(Plain-text document sources)
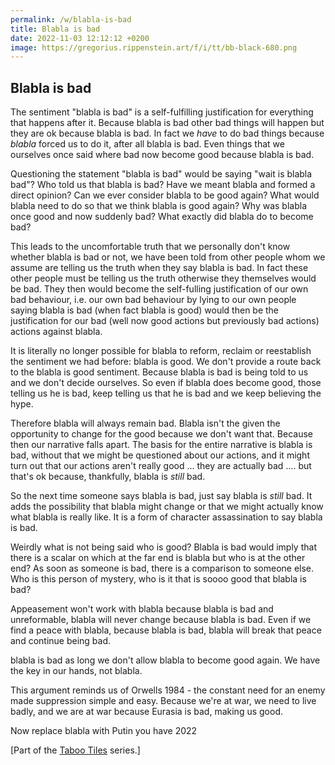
 ```yaml
---
permalink: /w/blabla-is-bad
title: Blabla is bad
date: 2022-11-03 12:12:12 +0200
image: https://gregorius.rippenstein.art/f/i/tt/bb-black-680.png
---
```


## Blabla is bad

The sentiment "blabla is bad" is a self-fulfilling justification for everything that happens after it. Because blabla is bad other bad things will happen but they are ok because blabla is bad. In fact we *have* to do bad things because *blabla* forced us to do it, after all blabla is bad. Even things that we ourselves once said where bad now become good because blabla is bad.

Questioning the statement "blabla is bad" would be saying "wait is blabla bad"? Who told us that blabla is bad? Have we meant blabla and formed a direct opinion? Can we ever consider blabla to be good again? What would blabla need to do so that we think blabla is good again? Why was blabla once good and now suddenly bad? What exactly did blabla do to become bad?

This leads to the uncomfortable truth that we personally don't know whether blabla is bad or not, we have been told from other people whom we assume are telling us the truth when they say blabla is bad. In fact these other people must be telling us the truth otherwise they themselves would be bad. They then would become the self-fulling justification of our own bad behaviour, i.e. our own bad behaviour by lying to our own people saying blabla is bad (when fact blabla is good) would then be the justification for our bad (well now good actions but previously bad actions) actions against blabla.

It is literally no longer possible for blabla to reform, reclaim or reestablish the sentiment we had before: blabla is good. We don't provide a route back to the blabla is good sentiment. Because blabla is bad is being told to us and we don't decide ourselves. So even if blabla does become good, those telling us he is bad, keep telling us that he is bad and we keep believing the hype.

Therefore blabla will always remain bad. Blabla isn't the given the opportunity to change for the good because we don't want that. Because then our narrative falls apart. The basis for the entire narrative is blabla is bad, without that we might be questioned about our actions, and it might turn out that our actions aren't really good ... they are actually bad .... but that's ok because, thankfully, blabla is *still* bad.

So the next time someone says blabla is bad, just say blabla is *still* bad. It adds the possibility that blabla might change or that we might actually know what blabla is really like. It is a form of character assassination to say blabla is bad.

Weirdly what is not being said who is good? Blabla is bad would imply that there is a scalar on which at the far end is blabla but who is at the other end? As soon as someone is bad, there is a comparison to someone else. Who is this person of mystery, who is it that is soooo good that blabla is bad?

Appeasement won't work with blabla because blabla is bad and unreformable, blabla will never change because blabla is bad. Even if we find a peace with blabla, because blabla is bad, blabla will break that peace and continue being bad.

blabla is bad as long we don't allow blabla to become good again. We have the key in our hands, not blabla.

This argument reminds us of Orwells 1984 - the constant need for an enemy made suppression simple and easy. Because we're at war, we need to live badly, and we are at war because Eurasia is bad, making us good.

Now replace blabla with Putin you have 2022

\[Part of the [Taboo Tiles](https://upo.sh/tt) series.\]
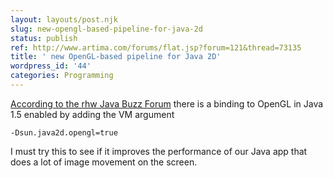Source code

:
 ```yaml
---
layout: layouts/post.njk
slug: new-opengl-based-pipeline-for-java-2d
status: publish
ref: http://www.artima.com/forums/flat.jsp?forum=121&thread=73135
title: ' new OpenGL-based pipeline for Java 2D'
wordpress_id: '44'
categories: Programming
---
```


[According to the rhw Java Buzz Forum](http://www.artima.com/forums/flat.jsp?forum=121&thread=73135) there is a binding to OpenGL in Java 1.5 enabled by adding the VM argument

    -Dsun.java2d.opengl=true

I must try this to see if it improves the performance of our Java app that does a lot of image movement on the screen.
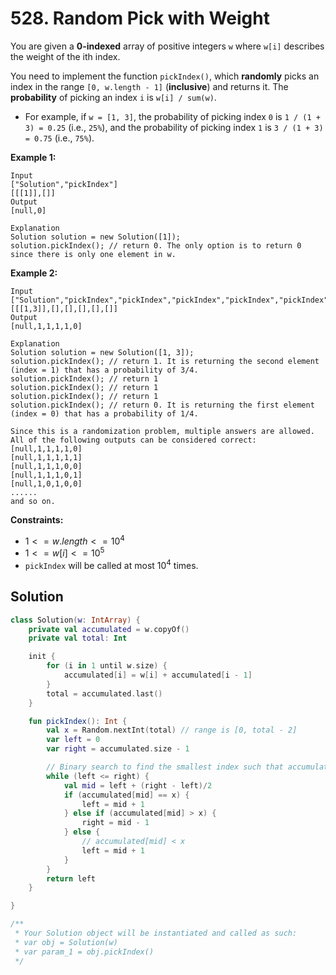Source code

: # 528. Random Pick with Weight

You are given a **0-indexed** array of positive integers `w` where `w[i]` describes the weight of the ith index.

You need to implement the function `pickIndex()`, which **randomly** picks an index in the range `[0, w.length - 1]` (**inclusive**) and returns it. The **probability** of picking an index `i` is `w[i] / sum(w)`.

- For example, if `w = [1, 3]`, the probability of picking index `0` is `1 / (1 + 3) = 0.25` (i.e., `25%`), and the probability of picking index `1` is `3 / (1 + 3) = 0.75` (i.e., `75%`).
 

**Example 1:**
```
Input
["Solution","pickIndex"]
[[[1]],[]]
Output
[null,0]

Explanation
Solution solution = new Solution([1]);
solution.pickIndex(); // return 0. The only option is to return 0 since there is only one element in w.
```

**Example 2:**
```
Input
["Solution","pickIndex","pickIndex","pickIndex","pickIndex","pickIndex"]
[[[1,3]],[],[],[],[],[]]
Output
[null,1,1,1,1,0]

Explanation
Solution solution = new Solution([1, 3]);
solution.pickIndex(); // return 1. It is returning the second element (index = 1) that has a probability of 3/4.
solution.pickIndex(); // return 1
solution.pickIndex(); // return 1
solution.pickIndex(); // return 1
solution.pickIndex(); // return 0. It is returning the first element (index = 0) that has a probability of 1/4.

Since this is a randomization problem, multiple answers are allowed.
All of the following outputs can be considered correct:
[null,1,1,1,1,0]
[null,1,1,1,1,1]
[null,1,1,1,0,0]
[null,1,1,1,0,1]
[null,1,0,1,0,0]
......
and so on.
``` 

**Constraints:**

- $1 <= w.length <= 10^4$
- $1 <= w[i] <= 10^5$
- `pickIndex` will be called at most $10^4$ times.


## Solution
```kotlin
class Solution(w: IntArray) {
    private val accumulated = w.copyOf()
    private val total: Int

    init {
        for (i in 1 until w.size) {
            accumulated[i] = w[i] + accumulated[i - 1]
        }
        total = accumulated.last()
    }

    fun pickIndex(): Int {
        val x = Random.nextInt(total) // range is [0, total - 2] 
        var left = 0
        var right = accumulated.size - 1

        // Binary search to find the smallest index such that accumulated[index] > x
        while (left <= right) {
            val mid = left + (right - left)/2
            if (accumulated[mid] == x) {
                left = mid + 1
            } else if (accumulated[mid] > x) {
                right = mid - 1
            } else {
                // accumulated[mid] < x
                left = mid + 1
            }
        }
        return left
    }

}

/**
 * Your Solution object will be instantiated and called as such:
 * var obj = Solution(w)
 * var param_1 = obj.pickIndex()
 */
```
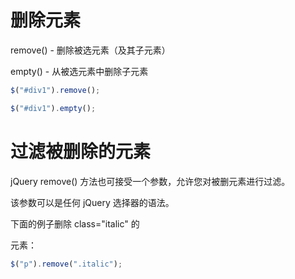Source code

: # 删除元素

remove() - 删除被选元素（及其子元素）

empty() - 从被选元素中删除子元素

```js
$("#div1").remove();

$("#div1").empty();
```

# 过滤被删除的元素

jQuery remove() 方法也可接受一个参数，允许您对被删元素进行过滤。

该参数可以是任何 jQuery 选择器的语法。

下面的例子删除 class="italic" 的 <p> 元素：

```js
$("p").remove(".italic");
```
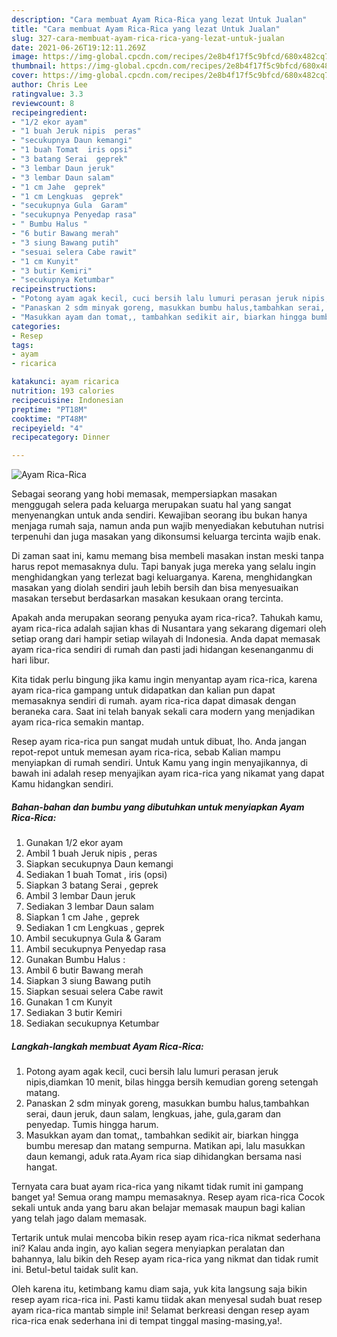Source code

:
 ```yaml
---
description: "Cara membuat Ayam Rica-Rica yang lezat Untuk Jualan"
title: "Cara membuat Ayam Rica-Rica yang lezat Untuk Jualan"
slug: 327-cara-membuat-ayam-rica-rica-yang-lezat-untuk-jualan
date: 2021-06-26T19:12:11.269Z
image: https://img-global.cpcdn.com/recipes/2e8b4f17f5c9bfcd/680x482cq70/ayam-rica-rica-foto-resep-utama.jpg
thumbnail: https://img-global.cpcdn.com/recipes/2e8b4f17f5c9bfcd/680x482cq70/ayam-rica-rica-foto-resep-utama.jpg
cover: https://img-global.cpcdn.com/recipes/2e8b4f17f5c9bfcd/680x482cq70/ayam-rica-rica-foto-resep-utama.jpg
author: Chris Lee
ratingvalue: 3.3
reviewcount: 8
recipeingredient:
- "1/2 ekor ayam"
- "1 buah Jeruk nipis  peras"
- "secukupnya Daun kemangi"
- "1 buah Tomat  iris opsi"
- "3 batang Serai  geprek"
- "3 lembar Daun jeruk"
- "3 lembar Daun salam"
- "1 cm Jahe  geprek"
- "1 cm Lengkuas  geprek"
- "secukupnya Gula  Garam"
- "secukupnya Penyedap rasa"
- " Bumbu Halus "
- "6 butir Bawang merah"
- "3 siung Bawang putih"
- "sesuai selera Cabe rawit"
- "1 cm Kunyit"
- "3 butir Kemiri"
- "secukupnya Ketumbar"
recipeinstructions:
- "Potong ayam agak kecil, cuci bersih lalu lumuri perasan jeruk nipis,diamkan 10 menit, bilas hingga bersih kemudian goreng setengah matang."
- "Panaskan 2 sdm minyak goreng, masukkan bumbu halus,tambahkan serai, daun jeruk, daun salam, lengkuas, jahe, gula,garam dan penyedap. Tumis hingga harum."
- "Masukkan ayam dan tomat,, tambahkan sedikit air, biarkan hingga bumbu meresap dan matang sempurna. Matikan api, lalu masukkan daun kemangi, aduk rata.Ayam rica siap dihidangkan bersama nasi hangat."
categories:
- Resep
tags:
- ayam
- ricarica

katakunci: ayam ricarica 
nutrition: 193 calories
recipecuisine: Indonesian
preptime: "PT18M"
cooktime: "PT48M"
recipeyield: "4"
recipecategory: Dinner

---
```



![Ayam Rica-Rica](https://img-global.cpcdn.com/recipes/2e8b4f17f5c9bfcd/680x482cq70/ayam-rica-rica-foto-resep-utama.jpg)

Sebagai seorang yang hobi memasak, mempersiapkan masakan menggugah selera pada keluarga merupakan suatu hal yang sangat menyenangkan untuk anda sendiri. Kewajiban seorang ibu bukan hanya menjaga rumah saja, namun anda pun wajib menyediakan kebutuhan nutrisi terpenuhi dan juga masakan yang dikonsumsi keluarga tercinta wajib enak.

Di zaman  saat ini, kamu memang bisa membeli masakan instan meski tanpa harus repot memasaknya dulu. Tapi banyak juga mereka yang selalu ingin menghidangkan yang terlezat bagi keluarganya. Karena, menghidangkan masakan yang diolah sendiri jauh lebih bersih dan bisa menyesuaikan masakan tersebut berdasarkan masakan kesukaan orang tercinta. 



Apakah anda merupakan seorang penyuka ayam rica-rica?. Tahukah kamu, ayam rica-rica adalah sajian khas di Nusantara yang sekarang digemari oleh setiap orang dari hampir setiap wilayah di Indonesia. Anda dapat memasak ayam rica-rica sendiri di rumah dan pasti jadi hidangan kesenanganmu di hari libur.

Kita tidak perlu bingung jika kamu ingin menyantap ayam rica-rica, karena ayam rica-rica gampang untuk didapatkan dan kalian pun dapat memasaknya sendiri di rumah. ayam rica-rica dapat dimasak dengan beraneka cara. Saat ini telah banyak sekali cara modern yang menjadikan ayam rica-rica semakin mantap.

Resep ayam rica-rica pun sangat mudah untuk dibuat, lho. Anda jangan repot-repot untuk memesan ayam rica-rica, sebab Kalian mampu menyiapkan di rumah sendiri. Untuk Kamu yang ingin menyajikannya, di bawah ini adalah resep menyajikan ayam rica-rica yang nikamat yang dapat Kamu hidangkan sendiri.

<!--inarticleads1-->

##### Bahan-bahan dan bumbu yang dibutuhkan untuk menyiapkan Ayam Rica-Rica:

1. Gunakan 1/2 ekor ayam
1. Ambil 1 buah Jeruk nipis , peras
1. Siapkan secukupnya Daun kemangi
1. Sediakan 1 buah Tomat , iris (opsi)
1. Siapkan 3 batang Serai , geprek
1. Ambil 3 lembar Daun jeruk
1. Sediakan 3 lembar Daun salam
1. Siapkan 1 cm Jahe , geprek
1. Sediakan 1 cm Lengkuas , geprek
1. Ambil secukupnya Gula &amp; Garam
1. Ambil secukupnya Penyedap rasa
1. Gunakan  Bumbu Halus :
1. Ambil 6 butir Bawang merah
1. Siapkan 3 siung Bawang putih
1. Siapkan sesuai selera Cabe rawit
1. Gunakan 1 cm Kunyit
1. Sediakan 3 butir Kemiri
1. Sediakan secukupnya Ketumbar




<!--inarticleads2-->

##### Langkah-langkah membuat Ayam Rica-Rica:

1. Potong ayam agak kecil, cuci bersih lalu lumuri perasan jeruk nipis,diamkan 10 menit, bilas hingga bersih kemudian goreng setengah matang.
1. Panaskan 2 sdm minyak goreng, masukkan bumbu halus,tambahkan serai, daun jeruk, daun salam, lengkuas, jahe, gula,garam dan penyedap. Tumis hingga harum.
1. Masukkan ayam dan tomat,, tambahkan sedikit air, biarkan hingga bumbu meresap dan matang sempurna. Matikan api, lalu masukkan daun kemangi, aduk rata.Ayam rica siap dihidangkan bersama nasi hangat.




Ternyata cara buat ayam rica-rica yang nikamt tidak rumit ini gampang banget ya! Semua orang mampu memasaknya. Resep ayam rica-rica Cocok sekali untuk anda yang baru akan belajar memasak maupun bagi kalian yang telah jago dalam memasak.

Tertarik untuk mulai mencoba bikin resep ayam rica-rica nikmat sederhana ini? Kalau anda ingin, ayo kalian segera menyiapkan peralatan dan bahannya, lalu bikin deh Resep ayam rica-rica yang nikmat dan tidak rumit ini. Betul-betul taidak sulit kan. 

Oleh karena itu, ketimbang kamu diam saja, yuk kita langsung saja bikin resep ayam rica-rica ini. Pasti kamu tiidak akan menyesal sudah buat resep ayam rica-rica mantab simple ini! Selamat berkreasi dengan resep ayam rica-rica enak sederhana ini di tempat tinggal masing-masing,ya!.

● Work instructions: Pull out all lines from the entries above that include the word "merah".

● Exercise output:
- "6 butir Bawang merah"
1. Ambil 6 butir Bawang merah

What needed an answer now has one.